Although the technology is relatively untested, the government is moving forward with rule making and markets are moving forward with purchases of carbon offsets and verifying the technology as a viable solution in voluntary markets.
These are the ways that corporate buyers look to balance their emissions with comparable reductions of greenhouse gases to achieve net-zero emissions.
Again, this offsetting of annual emissions is intended to be paired with the development of new renewable energy that will ramp down demand for fossil fuels.
"It is a compliment and not a substitute for rapid and sustained decarbonization strategies," said Hochman, from the Direct Air Capture Coalition.
If it's meant to be a compliment, some new corporate buyers are turning to the tactic as a very very large compliment.
Partners Group, a private investment firm that has over $145 billion in assets under management has inked an agreement with Climeworks -- the OG in the carbon capture market -- to permanently remove 7,000 metric tons of carbon dioxide from the atmosphere.
“The agreement with Climeworks reflects Partners Group’s focus on sustainability and its commitment to achieving positive stakeholder impact over the long term," said David Layton, a partner with Partners Group and the organization's chief executive. "Our aim is to be a sustainability leader in private markets, by driving forward positive change at the companies under our stewardship, and also by playing a leading corporate role in the transition to a net zero global economy.”
Meanwhile, more of the standards bodies that verify the value and validity of carbon offset projects are taking a positive view of the permanent sequestration, direct air capture, and other, newer technologies.
In part that's a response to the ways in which these same verification bodies have come under fire for approving nature-based credits (think tree planting and forest preservation) that did not achieve desired outcomes.
In part that's a response to the ways in which these same verification bodies have come under fire for approving nature-based credits (think tree planting and forest preservation) -- and which did not achieve desired outcomes.
Those well-documented woes for nature-based solutions are a boon for companies like CarbonCure Technologies, which recently had it capture and sequestration technology verified by the greenhouse gas credit and registry, Verra, the world’s leading greenhouse gas (GHG) crediting program and carbon registry.
“You can’t put a monitor on every tree in a nature-based offset project, but we can monitor every truckload of concrete produced and metric ton of CO2 saved with real-time telemetry and tracking built into every CarbonCure installation,” said CarbonCure Chair and CEO Robert Niven. “In partnership with our field-leading concrete producer partners, we’re rapidly scaling across hundreds of concrete plants around the world, supplying millions of truckloads of low-carbon concrete to thousands of construction projects.”
Startups like Sustaera, Climeworks, CarbonCure, Carbicrete and others stand to benefit from these new verifications.
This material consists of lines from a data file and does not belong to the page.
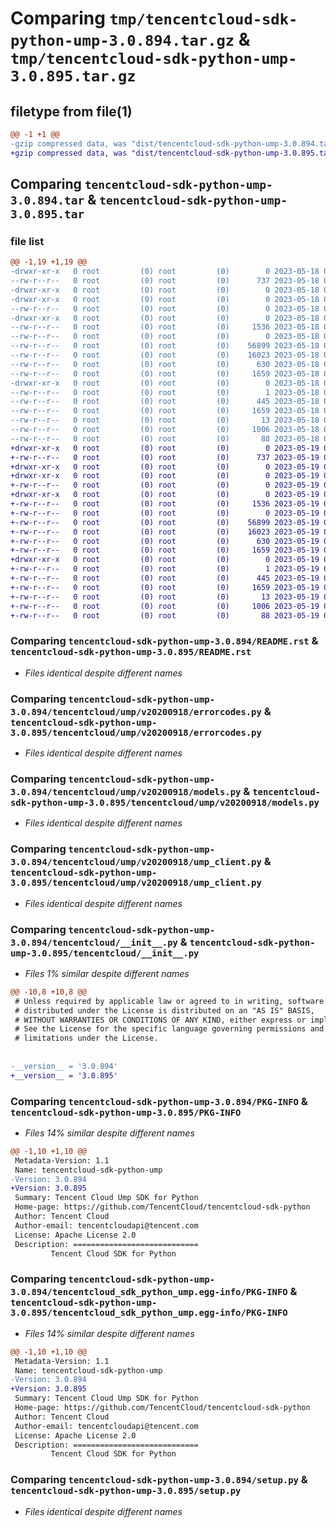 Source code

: # Comparing `tmp/tencentcloud-sdk-python-ump-3.0.894.tar.gz` & `tmp/tencentcloud-sdk-python-ump-3.0.895.tar.gz`

## filetype from file(1)

```diff
@@ -1 +1 @@
-gzip compressed data, was "dist/tencentcloud-sdk-python-ump-3.0.894.tar", last modified: Thu May 18 00:41:26 2023, max compression
+gzip compressed data, was "dist/tencentcloud-sdk-python-ump-3.0.895.tar", last modified: Fri May 19 03:04:52 2023, max compression
```

## Comparing `tencentcloud-sdk-python-ump-3.0.894.tar` & `tencentcloud-sdk-python-ump-3.0.895.tar`

### file list

```diff
@@ -1,19 +1,19 @@
-drwxr-xr-x   0 root         (0) root         (0)        0 2023-05-18 00:41:26.000000 tencentcloud-sdk-python-ump-3.0.894/
--rw-r--r--   0 root         (0) root         (0)      737 2023-05-18 00:41:26.000000 tencentcloud-sdk-python-ump-3.0.894/README.rst
-drwxr-xr-x   0 root         (0) root         (0)        0 2023-05-18 00:41:26.000000 tencentcloud-sdk-python-ump-3.0.894/tencentcloud/
-drwxr-xr-x   0 root         (0) root         (0)        0 2023-05-18 00:41:26.000000 tencentcloud-sdk-python-ump-3.0.894/tencentcloud/ump/
--rw-r--r--   0 root         (0) root         (0)        0 2023-05-18 00:41:26.000000 tencentcloud-sdk-python-ump-3.0.894/tencentcloud/ump/__init__.py
-drwxr-xr-x   0 root         (0) root         (0)        0 2023-05-18 00:41:26.000000 tencentcloud-sdk-python-ump-3.0.894/tencentcloud/ump/v20200918/
--rw-r--r--   0 root         (0) root         (0)     1536 2023-05-18 00:41:26.000000 tencentcloud-sdk-python-ump-3.0.894/tencentcloud/ump/v20200918/errorcodes.py
--rw-r--r--   0 root         (0) root         (0)        0 2023-05-18 00:41:26.000000 tencentcloud-sdk-python-ump-3.0.894/tencentcloud/ump/v20200918/__init__.py
--rw-r--r--   0 root         (0) root         (0)    56899 2023-05-18 00:41:26.000000 tencentcloud-sdk-python-ump-3.0.894/tencentcloud/ump/v20200918/models.py
--rw-r--r--   0 root         (0) root         (0)    16023 2023-05-18 00:41:26.000000 tencentcloud-sdk-python-ump-3.0.894/tencentcloud/ump/v20200918/ump_client.py
--rw-r--r--   0 root         (0) root         (0)      630 2023-05-18 00:41:26.000000 tencentcloud-sdk-python-ump-3.0.894/tencentcloud/__init__.py
--rw-r--r--   0 root         (0) root         (0)     1659 2023-05-18 00:41:26.000000 tencentcloud-sdk-python-ump-3.0.894/PKG-INFO
-drwxr-xr-x   0 root         (0) root         (0)        0 2023-05-18 00:41:26.000000 tencentcloud-sdk-python-ump-3.0.894/tencentcloud_sdk_python_ump.egg-info/
--rw-r--r--   0 root         (0) root         (0)        1 2023-05-18 00:41:26.000000 tencentcloud-sdk-python-ump-3.0.894/tencentcloud_sdk_python_ump.egg-info/dependency_links.txt
--rw-r--r--   0 root         (0) root         (0)      445 2023-05-18 00:41:26.000000 tencentcloud-sdk-python-ump-3.0.894/tencentcloud_sdk_python_ump.egg-info/SOURCES.txt
--rw-r--r--   0 root         (0) root         (0)     1659 2023-05-18 00:41:26.000000 tencentcloud-sdk-python-ump-3.0.894/tencentcloud_sdk_python_ump.egg-info/PKG-INFO
--rw-r--r--   0 root         (0) root         (0)       13 2023-05-18 00:41:26.000000 tencentcloud-sdk-python-ump-3.0.894/tencentcloud_sdk_python_ump.egg-info/top_level.txt
--rw-r--r--   0 root         (0) root         (0)     1006 2023-05-18 00:41:26.000000 tencentcloud-sdk-python-ump-3.0.894/setup.py
--rw-r--r--   0 root         (0) root         (0)       88 2023-05-18 00:41:26.000000 tencentcloud-sdk-python-ump-3.0.894/setup.cfg
+drwxr-xr-x   0 root         (0) root         (0)        0 2023-05-19 03:04:52.000000 tencentcloud-sdk-python-ump-3.0.895/
+-rw-r--r--   0 root         (0) root         (0)      737 2023-05-19 03:04:51.000000 tencentcloud-sdk-python-ump-3.0.895/README.rst
+drwxr-xr-x   0 root         (0) root         (0)        0 2023-05-19 03:04:52.000000 tencentcloud-sdk-python-ump-3.0.895/tencentcloud/
+drwxr-xr-x   0 root         (0) root         (0)        0 2023-05-19 03:04:52.000000 tencentcloud-sdk-python-ump-3.0.895/tencentcloud/ump/
+-rw-r--r--   0 root         (0) root         (0)        0 2023-05-19 03:04:51.000000 tencentcloud-sdk-python-ump-3.0.895/tencentcloud/ump/__init__.py
+drwxr-xr-x   0 root         (0) root         (0)        0 2023-05-19 03:04:52.000000 tencentcloud-sdk-python-ump-3.0.895/tencentcloud/ump/v20200918/
+-rw-r--r--   0 root         (0) root         (0)     1536 2023-05-19 03:04:51.000000 tencentcloud-sdk-python-ump-3.0.895/tencentcloud/ump/v20200918/errorcodes.py
+-rw-r--r--   0 root         (0) root         (0)        0 2023-05-19 03:04:51.000000 tencentcloud-sdk-python-ump-3.0.895/tencentcloud/ump/v20200918/__init__.py
+-rw-r--r--   0 root         (0) root         (0)    56899 2023-05-19 03:04:51.000000 tencentcloud-sdk-python-ump-3.0.895/tencentcloud/ump/v20200918/models.py
+-rw-r--r--   0 root         (0) root         (0)    16023 2023-05-19 03:04:51.000000 tencentcloud-sdk-python-ump-3.0.895/tencentcloud/ump/v20200918/ump_client.py
+-rw-r--r--   0 root         (0) root         (0)      630 2023-05-19 03:04:51.000000 tencentcloud-sdk-python-ump-3.0.895/tencentcloud/__init__.py
+-rw-r--r--   0 root         (0) root         (0)     1659 2023-05-19 03:04:52.000000 tencentcloud-sdk-python-ump-3.0.895/PKG-INFO
+drwxr-xr-x   0 root         (0) root         (0)        0 2023-05-19 03:04:52.000000 tencentcloud-sdk-python-ump-3.0.895/tencentcloud_sdk_python_ump.egg-info/
+-rw-r--r--   0 root         (0) root         (0)        1 2023-05-19 03:04:52.000000 tencentcloud-sdk-python-ump-3.0.895/tencentcloud_sdk_python_ump.egg-info/dependency_links.txt
+-rw-r--r--   0 root         (0) root         (0)      445 2023-05-19 03:04:52.000000 tencentcloud-sdk-python-ump-3.0.895/tencentcloud_sdk_python_ump.egg-info/SOURCES.txt
+-rw-r--r--   0 root         (0) root         (0)     1659 2023-05-19 03:04:52.000000 tencentcloud-sdk-python-ump-3.0.895/tencentcloud_sdk_python_ump.egg-info/PKG-INFO
+-rw-r--r--   0 root         (0) root         (0)       13 2023-05-19 03:04:52.000000 tencentcloud-sdk-python-ump-3.0.895/tencentcloud_sdk_python_ump.egg-info/top_level.txt
+-rw-r--r--   0 root         (0) root         (0)     1006 2023-05-19 03:04:51.000000 tencentcloud-sdk-python-ump-3.0.895/setup.py
+-rw-r--r--   0 root         (0) root         (0)       88 2023-05-19 03:04:52.000000 tencentcloud-sdk-python-ump-3.0.895/setup.cfg
```

### Comparing `tencentcloud-sdk-python-ump-3.0.894/README.rst` & `tencentcloud-sdk-python-ump-3.0.895/README.rst`

 * *Files identical despite different names*

### Comparing `tencentcloud-sdk-python-ump-3.0.894/tencentcloud/ump/v20200918/errorcodes.py` & `tencentcloud-sdk-python-ump-3.0.895/tencentcloud/ump/v20200918/errorcodes.py`

 * *Files identical despite different names*

### Comparing `tencentcloud-sdk-python-ump-3.0.894/tencentcloud/ump/v20200918/models.py` & `tencentcloud-sdk-python-ump-3.0.895/tencentcloud/ump/v20200918/models.py`

 * *Files identical despite different names*

### Comparing `tencentcloud-sdk-python-ump-3.0.894/tencentcloud/ump/v20200918/ump_client.py` & `tencentcloud-sdk-python-ump-3.0.895/tencentcloud/ump/v20200918/ump_client.py`

 * *Files identical despite different names*

### Comparing `tencentcloud-sdk-python-ump-3.0.894/tencentcloud/__init__.py` & `tencentcloud-sdk-python-ump-3.0.895/tencentcloud/__init__.py`

 * *Files 1% similar despite different names*

```diff
@@ -10,8 +10,8 @@
 # Unless required by applicable law or agreed to in writing, software
 # distributed under the License is distributed on an "AS IS" BASIS,
 # WITHOUT WARRANTIES OR CONDITIONS OF ANY KIND, either express or implied.
 # See the License for the specific language governing permissions and
 # limitations under the License.
 
 
-__version__ = '3.0.894'
+__version__ = '3.0.895'
```

### Comparing `tencentcloud-sdk-python-ump-3.0.894/PKG-INFO` & `tencentcloud-sdk-python-ump-3.0.895/PKG-INFO`

 * *Files 14% similar despite different names*

```diff
@@ -1,10 +1,10 @@
 Metadata-Version: 1.1
 Name: tencentcloud-sdk-python-ump
-Version: 3.0.894
+Version: 3.0.895
 Summary: Tencent Cloud Ump SDK for Python
 Home-page: https://github.com/TencentCloud/tencentcloud-sdk-python
 Author: Tencent Cloud
 Author-email: tencentcloudapi@tencent.com
 License: Apache License 2.0
 Description: ============================
         Tencent Cloud SDK for Python
```

### Comparing `tencentcloud-sdk-python-ump-3.0.894/tencentcloud_sdk_python_ump.egg-info/PKG-INFO` & `tencentcloud-sdk-python-ump-3.0.895/tencentcloud_sdk_python_ump.egg-info/PKG-INFO`

 * *Files 14% similar despite different names*

```diff
@@ -1,10 +1,10 @@
 Metadata-Version: 1.1
 Name: tencentcloud-sdk-python-ump
-Version: 3.0.894
+Version: 3.0.895
 Summary: Tencent Cloud Ump SDK for Python
 Home-page: https://github.com/TencentCloud/tencentcloud-sdk-python
 Author: Tencent Cloud
 Author-email: tencentcloudapi@tencent.com
 License: Apache License 2.0
 Description: ============================
         Tencent Cloud SDK for Python
```

### Comparing `tencentcloud-sdk-python-ump-3.0.894/setup.py` & `tencentcloud-sdk-python-ump-3.0.895/setup.py`

 * *Files identical despite different names*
Their approvals will add another arrow to the quiver of solutions that draw greenhouse gases out of the atmosphere.
And what the voluntary markets are doing to boost direct air capture, the new rules from the U.S. Environmental Protection Agency should have a similar effect on point-source capture technologies.
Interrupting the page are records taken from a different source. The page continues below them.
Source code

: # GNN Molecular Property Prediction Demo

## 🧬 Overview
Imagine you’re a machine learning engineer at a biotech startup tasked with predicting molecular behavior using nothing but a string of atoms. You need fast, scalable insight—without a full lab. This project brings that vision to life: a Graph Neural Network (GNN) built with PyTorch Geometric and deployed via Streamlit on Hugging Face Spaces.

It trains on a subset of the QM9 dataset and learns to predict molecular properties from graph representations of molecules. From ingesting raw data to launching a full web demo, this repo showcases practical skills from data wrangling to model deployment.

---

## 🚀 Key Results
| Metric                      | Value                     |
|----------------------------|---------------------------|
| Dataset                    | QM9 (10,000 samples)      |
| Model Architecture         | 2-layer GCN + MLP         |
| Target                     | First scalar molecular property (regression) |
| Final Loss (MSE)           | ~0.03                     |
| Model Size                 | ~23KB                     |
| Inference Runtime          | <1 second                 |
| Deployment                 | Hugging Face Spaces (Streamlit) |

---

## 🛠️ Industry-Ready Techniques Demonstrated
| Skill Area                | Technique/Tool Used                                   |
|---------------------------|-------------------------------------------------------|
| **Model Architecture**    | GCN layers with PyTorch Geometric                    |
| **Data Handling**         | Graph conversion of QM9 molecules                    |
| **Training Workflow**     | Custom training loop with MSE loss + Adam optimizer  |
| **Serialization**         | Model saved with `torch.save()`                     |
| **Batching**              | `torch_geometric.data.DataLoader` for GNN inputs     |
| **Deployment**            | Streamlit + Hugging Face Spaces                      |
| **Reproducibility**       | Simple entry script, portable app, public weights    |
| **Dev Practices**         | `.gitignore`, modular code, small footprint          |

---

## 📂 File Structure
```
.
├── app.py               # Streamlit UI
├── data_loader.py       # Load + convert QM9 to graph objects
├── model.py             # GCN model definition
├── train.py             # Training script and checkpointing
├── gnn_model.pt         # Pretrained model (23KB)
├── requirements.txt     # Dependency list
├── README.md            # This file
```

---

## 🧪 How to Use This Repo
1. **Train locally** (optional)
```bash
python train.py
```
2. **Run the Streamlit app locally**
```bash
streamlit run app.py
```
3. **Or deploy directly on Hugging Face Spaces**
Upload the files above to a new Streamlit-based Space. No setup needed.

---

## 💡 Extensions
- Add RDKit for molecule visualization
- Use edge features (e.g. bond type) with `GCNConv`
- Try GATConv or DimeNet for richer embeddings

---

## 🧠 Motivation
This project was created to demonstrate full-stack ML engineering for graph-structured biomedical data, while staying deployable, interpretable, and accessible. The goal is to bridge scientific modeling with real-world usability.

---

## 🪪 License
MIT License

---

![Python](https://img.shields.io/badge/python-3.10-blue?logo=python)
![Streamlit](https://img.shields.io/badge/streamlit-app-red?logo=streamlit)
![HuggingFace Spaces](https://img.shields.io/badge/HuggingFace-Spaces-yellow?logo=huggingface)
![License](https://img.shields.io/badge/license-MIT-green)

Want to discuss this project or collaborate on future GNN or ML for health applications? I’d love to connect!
That's good news for businesses like the publicly traded carbon capture technology company LanzaTech and businesses like the Bill Gates backed Verdox.
“Combating climate change requires the world to prevent further increases in atmospheric carbon dioxide concentrations and eventually return them to pre-industrial levels,” according to Dr. Brian Baynes, Founder and CEO of Verdox, in a statement announcing the company's launch. “Many industries, however, still lack a plan for complete decarbonization, because of the high cost and energy consumption of currently available capture technologies. Unlike these predecessors, Verdox’s technology has the potential to capture carbon from any industrial source or the air – and at up to 70% relative energy savings, giving us the ability to intervene completely.”